The new-issue market for consumer asset backed securities is kicking off 2014 with two non-prime auto deals, one from Santander and another from American Credit.
Santander filed a registration with the Securities and Exchange Commission this week to issue $1 billion of securities backed by non-prime loans. The deal, dubbed Santander Drive Auto Receivables Trust 2014-1, is being lead by Barclays and Bank of America Merrill Lynch. Citigroup, JP Morgan, RBC Capital Markets and Santanderare co-managers on the class A notes. The structure will also offer class B, C, D and E notes.
American Credit is also expected to begin marketing a $205 million non-prime auto deal next week, according to Standard & Poor’s.
Issuance of subprime auto loan ABS issuance was relatively active in 2013, reaching $21.3 billion as of Dec. 13, according to data from Wells Fargo.

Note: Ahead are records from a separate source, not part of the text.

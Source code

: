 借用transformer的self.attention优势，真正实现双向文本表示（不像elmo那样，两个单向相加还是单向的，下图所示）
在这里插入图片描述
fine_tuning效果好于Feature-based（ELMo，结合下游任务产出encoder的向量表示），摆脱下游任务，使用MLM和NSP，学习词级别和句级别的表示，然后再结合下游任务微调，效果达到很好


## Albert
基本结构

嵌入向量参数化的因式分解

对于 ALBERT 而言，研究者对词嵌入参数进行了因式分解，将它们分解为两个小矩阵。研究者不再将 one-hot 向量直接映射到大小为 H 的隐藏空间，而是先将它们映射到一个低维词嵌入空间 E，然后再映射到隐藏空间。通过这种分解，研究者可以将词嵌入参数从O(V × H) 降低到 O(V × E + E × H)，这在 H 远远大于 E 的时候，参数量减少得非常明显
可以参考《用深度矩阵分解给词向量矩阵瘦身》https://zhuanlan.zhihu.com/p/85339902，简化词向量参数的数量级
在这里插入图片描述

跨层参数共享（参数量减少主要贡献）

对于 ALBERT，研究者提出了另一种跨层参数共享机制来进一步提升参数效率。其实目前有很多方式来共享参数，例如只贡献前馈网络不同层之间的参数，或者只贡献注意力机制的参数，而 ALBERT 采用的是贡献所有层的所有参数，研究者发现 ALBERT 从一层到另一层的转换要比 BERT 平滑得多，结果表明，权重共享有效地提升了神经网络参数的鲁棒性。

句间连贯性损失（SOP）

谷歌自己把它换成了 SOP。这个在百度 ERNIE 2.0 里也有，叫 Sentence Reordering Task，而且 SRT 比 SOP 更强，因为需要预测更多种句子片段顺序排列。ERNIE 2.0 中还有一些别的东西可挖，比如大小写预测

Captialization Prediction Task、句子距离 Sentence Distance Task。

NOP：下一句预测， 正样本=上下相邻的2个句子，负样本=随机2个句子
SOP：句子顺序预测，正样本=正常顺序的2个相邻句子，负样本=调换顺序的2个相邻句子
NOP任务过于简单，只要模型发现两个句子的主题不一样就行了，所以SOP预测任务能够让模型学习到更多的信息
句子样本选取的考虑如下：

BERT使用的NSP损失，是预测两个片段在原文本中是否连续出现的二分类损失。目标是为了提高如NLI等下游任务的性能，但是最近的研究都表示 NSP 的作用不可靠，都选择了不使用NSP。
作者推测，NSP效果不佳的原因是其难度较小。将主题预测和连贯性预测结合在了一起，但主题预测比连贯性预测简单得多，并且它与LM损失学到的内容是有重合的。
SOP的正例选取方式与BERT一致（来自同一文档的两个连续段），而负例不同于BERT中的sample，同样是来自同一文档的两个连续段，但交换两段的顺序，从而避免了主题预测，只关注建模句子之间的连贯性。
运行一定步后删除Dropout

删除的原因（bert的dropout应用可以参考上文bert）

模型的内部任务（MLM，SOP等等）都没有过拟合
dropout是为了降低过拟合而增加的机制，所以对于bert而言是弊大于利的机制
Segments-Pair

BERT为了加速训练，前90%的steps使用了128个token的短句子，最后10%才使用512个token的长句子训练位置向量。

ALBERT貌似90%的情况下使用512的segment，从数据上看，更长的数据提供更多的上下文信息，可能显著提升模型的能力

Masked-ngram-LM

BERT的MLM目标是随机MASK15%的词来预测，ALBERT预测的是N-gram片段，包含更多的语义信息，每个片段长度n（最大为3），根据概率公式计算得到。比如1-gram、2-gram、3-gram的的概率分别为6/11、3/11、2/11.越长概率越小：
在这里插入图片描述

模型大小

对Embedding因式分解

That surpassed the $20 billion predicted at the start of 2013 and the $18 billion issued in 2012. Wells Fargo expects to see at least $23 billion of isuance in 2014. By comparison, issuance of ABS backed by prime auto loans last year did not keep pace with 2012, in part because automakers had access to cheap financing in other markets.
Analysts at Well Fargo expect this trend to continue this year. “Auto ABS is likely to tilt more toward subprime loans and prime leases,” they said in the December report.